Die 16. Literaturtage am Wolfram-von-Eschenbach-Gymnasium standen unter dem Motto „Grenzenlos“. Grenzen austesten, Grenzen überschreiten oder überwinden, Grenzen überflüssig machen. Unter diesen Gesichtspunkten hatten die drei Hauptorganisatorinnen 13 Autorinnen und Autoren eingeladen. Den Deutschlehrerinnen Antje Möhler, Katharina Bluhme und Inga Kellinghaus war es gelungen, Literaten aus ganz Deutschland nach Schwabach zu locken.
Die Kinderbuchautorin Annette Roeder stammt aus München. Die Theaterpädagogin Anja Sparberg war aus Celle angereist Neben Graf und Berghofer repräsentierten Sabine Weigand aus Schwabach, Ute Weidinger aus Nürnberg, Ewald Arenz aus Fürth und Claudia Frieser aus Bamberg die Nordbayerische Schriftstellerszene. Mit Frank Klötgen und Wehwalt Koslovsky aus Berlin überschritten die Literaturtage selbst Grenzen: Beide sind renommierte Vertreter des deutschen Poetry Slam, also des bühnen-öffentlichen Performance- und Dichterwettstreits.
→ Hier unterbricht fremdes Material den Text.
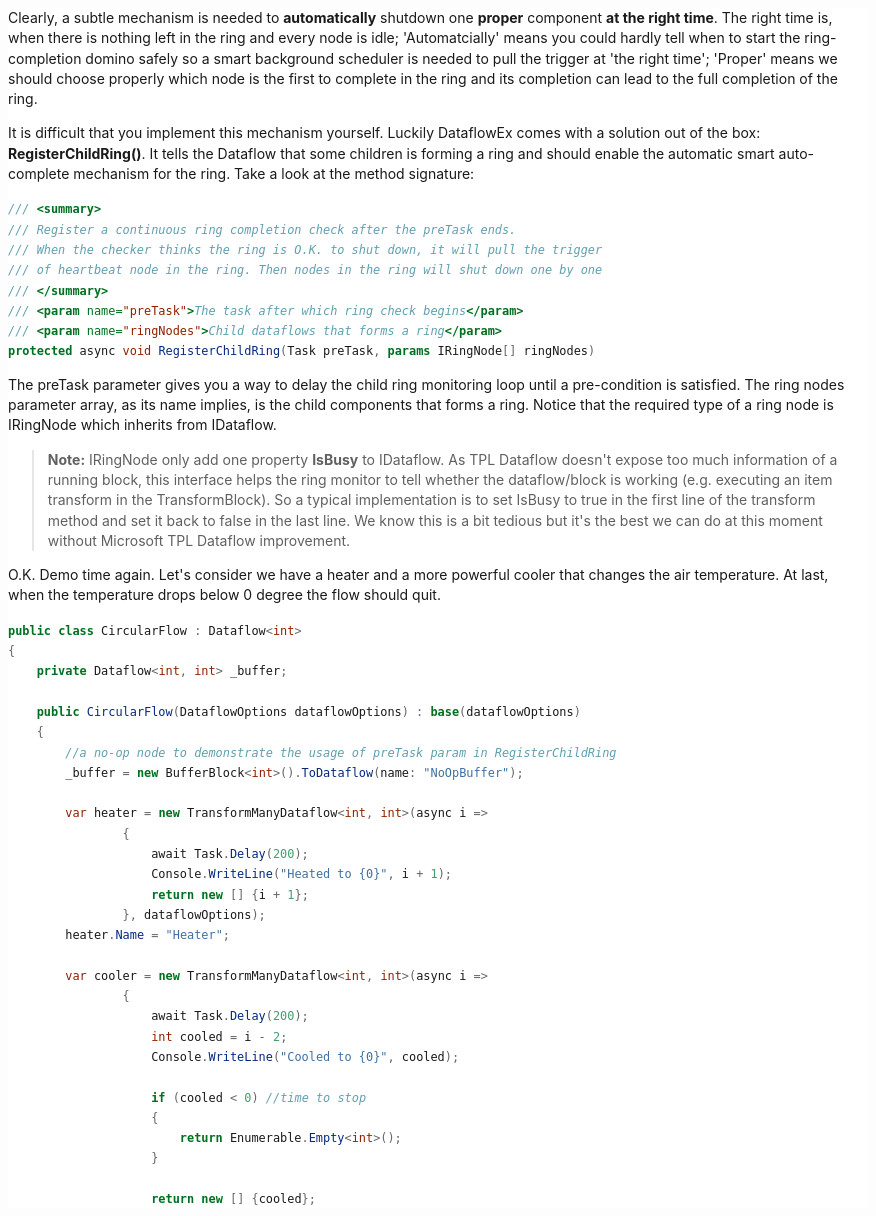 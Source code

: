 Clearly, a subtle mechanism is needed to **automatically** shutdown one **proper** component **at the right time**. The right time is, when there is nothing left in the ring and every node is idle; 'Automatcially' means you could hardly tell when to start the ring-completion domino safely so a smart background scheduler is needed to pull the trigger at 'the right time'; 'Proper' means we should choose properly which node is the first to complete in the ring and its completion can lead to the full completion of the ring.

It is difficult that you implement this mechanism yourself. Luckily DataflowEx comes with a solution out of the box: **RegisterChildRing()**. It tells the Dataflow that some children is forming a ring and should enable the automatic smart auto-complete mechanism for the ring. Take a look at the method signature:

```C#
/// <summary>
/// Register a continuous ring completion check after the preTask ends.
/// When the checker thinks the ring is O.K. to shut down, it will pull the trigger 
/// of heartbeat node in the ring. Then nodes in the ring will shut down one by one
/// </summary>
/// <param name="preTask">The task after which ring check begins</param>
/// <param name="ringNodes">Child dataflows that forms a ring</param>
protected async void RegisterChildRing(Task preTask, params IRingNode[] ringNodes)
```

The preTask parameter gives you a way to delay the child ring monitoring loop until a pre-condition is satisfied. The ring nodes parameter array, as its name implies, is the child components that forms a ring. Notice that the required type of a ring node is IRingNode which inherits from IDataflow.

> **Note:** IRingNode only add one property **IsBusy** to IDataflow. As TPL Dataflow doesn't expose too much information of a running block, this interface helps the ring monitor to tell whether the dataflow/block is working (e.g. executing an item transform in the TransformBlock). So a typical implementation is to set IsBusy to true in the first line of the transform method and set it back to false in the last line. We know this is a bit tedious but it's the best we can do at this moment without Microsoft TPL Dataflow improvement.

O.K. Demo time again. Let's consider we have a heater and a more powerful cooler that changes the air temperature. At last, when the temperature drops below 0 degree the flow should quit.

```C#
public class CircularFlow : Dataflow<int>
{
    private Dataflow<int, int> _buffer;

    public CircularFlow(DataflowOptions dataflowOptions) : base(dataflowOptions)
    {
        //a no-op node to demonstrate the usage of preTask param in RegisterChildRing
        _buffer = new BufferBlock<int>().ToDataflow(name: "NoOpBuffer"); 

        var heater = new TransformManyDataflow<int, int>(async i =>
                {
                    await Task.Delay(200); 
                    Console.WriteLine("Heated to {0}", i + 1);
                    return new [] {i + 1};
                }, dataflowOptions);
        heater.Name = "Heater";

        var cooler = new TransformManyDataflow<int, int>(async i =>
                {
                    await Task.Delay(200);
                    int cooled = i - 2;
                    Console.WriteLine("Cooled to {0}", cooled);

                    if (cooled < 0) //time to stop
                    {
                        return Enumerable.Empty<int>(); 
                    }

                    return new [] {cooled};
```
Die Macher der nächsten Literaturtage werden unter Umständen auf einen weiteren Lokalmatador zurückgreifen können. „Ich schreibe an einem Krimi“, bekannte Oberbürgermeister Matthias Thürauf in seinem Grußwort anlässlich der Eröffnung am Donnerstagabend.
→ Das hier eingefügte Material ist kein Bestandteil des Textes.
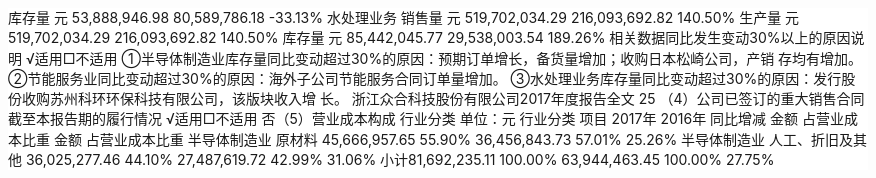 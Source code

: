 库存量
元
53,888,946.98
80,589,786.18
-33.13%
水处理业务
销售量
元
519,702,034.29
216,093,692.82
140.50%
生产量
元
519,702,034.29
216,093,692.82
140.50%
库存量
元
85,442,045.77
29,538,003.54
189.26%
相关数据同比发生变动30%以上的原因说明
√适用□不适用
①半导体制造业库存量同比变动超过30%的原因：预期订单增长，备货量增加；收购日本松崎公司，产销
存均有增加。
②节能服务业同比变动超过30%的原因：海外子公司节能服务合同订单量增加。
③水处理业务库存量同比变动超过30%的原因：发行股份收购苏州科环环保科技有限公司，该版块收入增
长。
浙江众合科技股份有限公司2017年度报告全文
25
（4）公司已签订的重大销售合同截至本报告期的履行情况
√适用□不适用
否（5）营业成本构成
行业分类
单位：元
行业分类
项目
2017年
2016年
同比增减
金额
占营业成本比重
金额
占营业成本比重
半导体制造业
原材料
45,666,957.65
55.90%
36,456,843.73
57.01%
25.26%
半导体制造业
人工、折旧及其
他
36,025,277.46
44.10%
27,487,619.72
42.99%
31.06%
小计81,692,235.11
100.00%
63,944,463.45
100.00%
27.75%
Bluhme, Möhler und Kellinghaus hatten ein hinreißendes Programm zusammengestellt, das unterstrich: Literatur am WEG bedeutet nicht nur lesen und zuhören. An dem Gymnasium produzieren die Schülerinnen und Schüler auch Literatur.
Der zehnjährige Paul Lenz und die 14-jährige Hannah Perleth sind die Gewinner des schulinternen Schreibwettbewerbs. Nicola Kohl und Sarah Zimmermann haben im Fach Englisch die besten Buchzusammenfassungen geschrieben. Das „Corporate Identity“ der Literaturtage wird ebenfalls mittels eines Wettbewerbs ermittelt. Tabea Höfig aus der neunten Klasse ist das beste Plakat gelungen. Ferner sorgten die Schülerinnen und Schüler auch für ausgezeichnete musikalische Beiträge. Antonia Trost spielte Mendelssohn-Bartholdy auf dem Cello, Anja Fiedler, Kristina Daniker und Tamara Kellmann sangen Lieder von Grieg, Moussorsky und Schumann.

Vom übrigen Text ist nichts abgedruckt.